STORED DATA
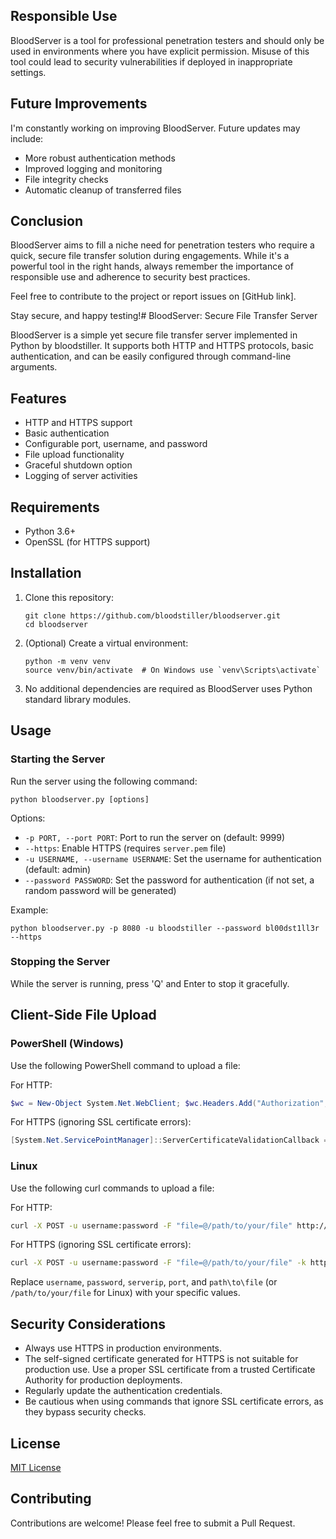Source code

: 
## Responsible Use

BloodServer is a tool for professional penetration testers and should only be used in environments where you have explicit permission. Misuse of this tool could lead to security vulnerabilities if deployed in inappropriate settings.

## Future Improvements

I'm constantly working on improving BloodServer. Future updates may include:

- More robust authentication methods
- Improved logging and monitoring
- File integrity checks
- Automatic cleanup of transferred files

## Conclusion

BloodServer aims to fill a niche need for penetration testers who require a quick, secure file transfer solution during engagements. While it's a powerful tool in the right hands, always remember the importance of responsible use and adherence to security best practices.

Feel free to contribute to the project or report issues on [GitHub link].

Stay secure, and happy testing!# BloodServer: Secure File Transfer Server

BloodServer is a simple yet secure file transfer server implemented in Python by bloodstiller. It supports both HTTP and HTTPS protocols, basic authentication, and can be easily configured through command-line arguments.

## Features

- HTTP and HTTPS support
- Basic authentication
- Configurable port, username, and password
- File upload functionality
- Graceful shutdown option
- Logging of server activities

## Requirements

- Python 3.6+
- OpenSSL (for HTTPS support)

## Installation

1. Clone this repository:
   ```
   git clone https://github.com/bloodstiller/bloodserver.git
   cd bloodserver
   ```

2. (Optional) Create a virtual environment:
   ```
   python -m venv venv
   source venv/bin/activate  # On Windows use `venv\Scripts\activate`
   ```

3. No additional dependencies are required as BloodServer uses Python standard library modules.

## Usage

### Starting the Server

Run the server using the following command:

```
python bloodserver.py [options]
```

Options:
- `-p PORT, --port PORT`: Port to run the server on (default: 9999)
- `--https`: Enable HTTPS (requires `server.pem` file)
- `-u USERNAME, --username USERNAME`: Set the username for authentication (default: admin)
- `--password PASSWORD`: Set the password for authentication (if not set, a random password will be generated)

Example:
```
python bloodserver.py -p 8080 -u bloodstiller --password bl00dst1ll3r --https
```

### Stopping the Server

While the server is running, press 'Q' and Enter to stop it gracefully.

## Client-Side File Upload

### PowerShell (Windows)

Use the following PowerShell command to upload a file:

For HTTP:
```powershell
$wc = New-Object System.Net.WebClient; $wc.Headers.Add("Authorization", "Basic " + [Convert]::ToBase64String([Text.Encoding]::ASCII.GetBytes("username:password"))); try { $response = $wc.UploadData("http://serverip:port", [System.IO.File]::ReadAllBytes("path\to\file")); Write-Host "Server response: $([System.Text.Encoding]::UTF8.GetString($response))"; Write-Host "File sent successfully!" } catch { Write-Host "An error occurred: $_" }
```

For HTTPS (ignoring SSL certificate errors):
```powershell
[System.Net.ServicePointManager]::ServerCertificateValidationCallback = {$true}; $wc = New-Object System.Net.WebClient; $wc.Headers.Add("Authorization", "Basic " + [Convert]::ToBase64String([Text.Encoding]::ASCII.GetBytes("username:password"))); try { $response = $wc.UploadData("https://serverip:port", [System.IO.File]::ReadAllBytes("path\to\file")); Write-Host "Server response: $([System.Text.Encoding]::UTF8.GetString($response))"; Write-Host "File sent successfully!" } catch { Write-Host "An error occurred: $_" }
```

### Linux

Use the following curl commands to upload a file:

For HTTP:
```bash
curl -X POST -u username:password -F "file=@/path/to/your/file" http://serverip:port
```

For HTTPS (ignoring SSL certificate errors):
```bash
curl -X POST -u username:password -F "file=@/path/to/your/file" -k https://serverip:port
```

Replace `username`, `password`, `serverip`, `port`, and `path\to\file` (or `/path/to/your/file` for Linux) with your specific values.

## Security Considerations

- Always use HTTPS in production environments.
- The self-signed certificate generated for HTTPS is not suitable for production use. Use a proper SSL certificate from a trusted Certificate Authority for production deployments.
- Regularly update the authentication credentials.
- Be cautious when using commands that ignore SSL certificate errors, as they bypass security checks.

## License

[MIT License](LICENSE)

## Contributing

Contributions are welcome! Please feel free to submit a Pull Request.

PROBLEM DETAILS
In the entries above, find each line with the word "tool" and return it.

TASK ANSWER
BloodServer is a tool for professional penetration testers and should only be used in environments where you have explicit permission. Misuse of this tool could lead to security vulnerabilities if deployed in inappropriate settings.
BloodServer aims to fill a niche need for penetration testers who require a quick, secure file transfer solution during engagements. While it's a powerful tool in the right hands, always remember the importance of responsible use and adherence to security best practices.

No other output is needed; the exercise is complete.